### WORK ORDER
Your answer should consist only of the records, copied exactly, with the images removed.

### PROVIDED RECORDS
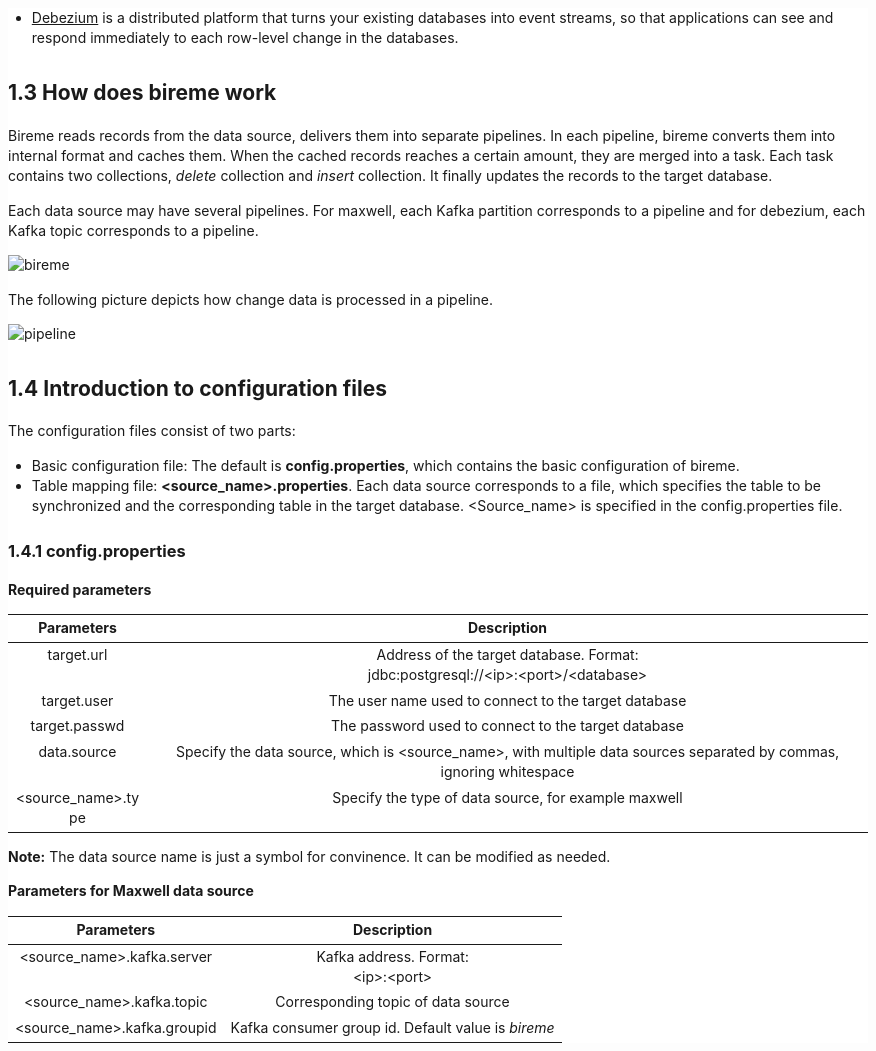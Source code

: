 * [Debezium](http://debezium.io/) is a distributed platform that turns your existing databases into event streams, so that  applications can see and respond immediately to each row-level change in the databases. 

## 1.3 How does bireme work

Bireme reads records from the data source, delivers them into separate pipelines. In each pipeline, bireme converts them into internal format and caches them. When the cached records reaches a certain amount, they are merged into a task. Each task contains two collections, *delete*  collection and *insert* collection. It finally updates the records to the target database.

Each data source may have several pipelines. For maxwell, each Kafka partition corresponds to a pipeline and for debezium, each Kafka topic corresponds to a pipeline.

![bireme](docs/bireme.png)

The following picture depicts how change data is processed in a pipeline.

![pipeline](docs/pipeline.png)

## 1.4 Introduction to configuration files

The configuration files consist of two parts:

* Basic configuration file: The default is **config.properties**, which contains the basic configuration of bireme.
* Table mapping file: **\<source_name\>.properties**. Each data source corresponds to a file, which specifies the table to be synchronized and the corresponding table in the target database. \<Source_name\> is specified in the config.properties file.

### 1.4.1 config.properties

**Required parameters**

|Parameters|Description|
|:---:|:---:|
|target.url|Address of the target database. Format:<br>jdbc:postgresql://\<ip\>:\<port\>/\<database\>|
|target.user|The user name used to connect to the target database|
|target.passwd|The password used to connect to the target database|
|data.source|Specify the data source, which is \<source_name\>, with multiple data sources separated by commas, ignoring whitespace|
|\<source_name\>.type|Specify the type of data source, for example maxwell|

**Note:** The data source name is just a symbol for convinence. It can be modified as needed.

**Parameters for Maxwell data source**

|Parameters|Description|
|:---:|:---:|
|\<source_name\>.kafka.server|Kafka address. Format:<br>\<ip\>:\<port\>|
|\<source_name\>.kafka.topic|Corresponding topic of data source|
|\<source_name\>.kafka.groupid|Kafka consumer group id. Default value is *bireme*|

### RESPONSE TO THE EXERCISE
Source code

: * [Debezium](http://debezium.io/) is a distributed platform that turns your existing databases into event streams, so that  applications can see and respond immediately to each row-level change in the databases. 

## 1.3 How does bireme work

Bireme reads records from the data source, delivers them into separate pipelines. In each pipeline, bireme converts them into internal format and caches them. When the cached records reaches a certain amount, they are merged into a task. Each task contains two collections, *delete*  collection and *insert* collection. It finally updates the records to the target database.

Each data source may have several pipelines. For maxwell, each Kafka partition corresponds to a pipeline and for debezium, each Kafka topic corresponds to a pipeline.

![bireme](docs/bireme.png)

The following picture depicts how change data is processed in a pipeline.

![pipeline](docs/pipeline.png)

## 1.4 Introduction to configuration files

The configuration files consist of two parts:

* Basic configuration file: The default is **config.properties**, which contains the basic configuration of bireme.
* Table mapping file: **\<source_name\>.properties**. Each data source corresponds to a file, which specifies the table to be synchronized and the corresponding table in the target database. \<Source_name\> is specified in the config.properties file.

### 1.4.1 config.properties

**Required parameters**

|Parameters|Description|
|:---:|:---:|
|target.url|Address of the target database. Format:<br>jdbc:postgresql://\<ip\>:\<port\>/\<database\>|
|target.user|The user name used to connect to the target database|
|target.passwd|The password used to connect to the target database|
|data.source|Specify the data source, which is \<source_name\>, with multiple data sources separated by commas, ignoring whitespace|
|\<source_name\>.type|Specify the type of data source, for example maxwell|

**Note:** The data source name is just a symbol for convinence. It can be modified as needed.

**Parameters for Maxwell data source**

|Parameters|Description|
|:---:|:---:|
|\<source_name\>.kafka.server|Kafka address. Format:<br>\<ip\>:\<port\>|
|\<source_name\>.kafka.topic|Corresponding topic of data source|
|\<source_name\>.kafka.groupid|Kafka consumer group id. Default value is *bireme*|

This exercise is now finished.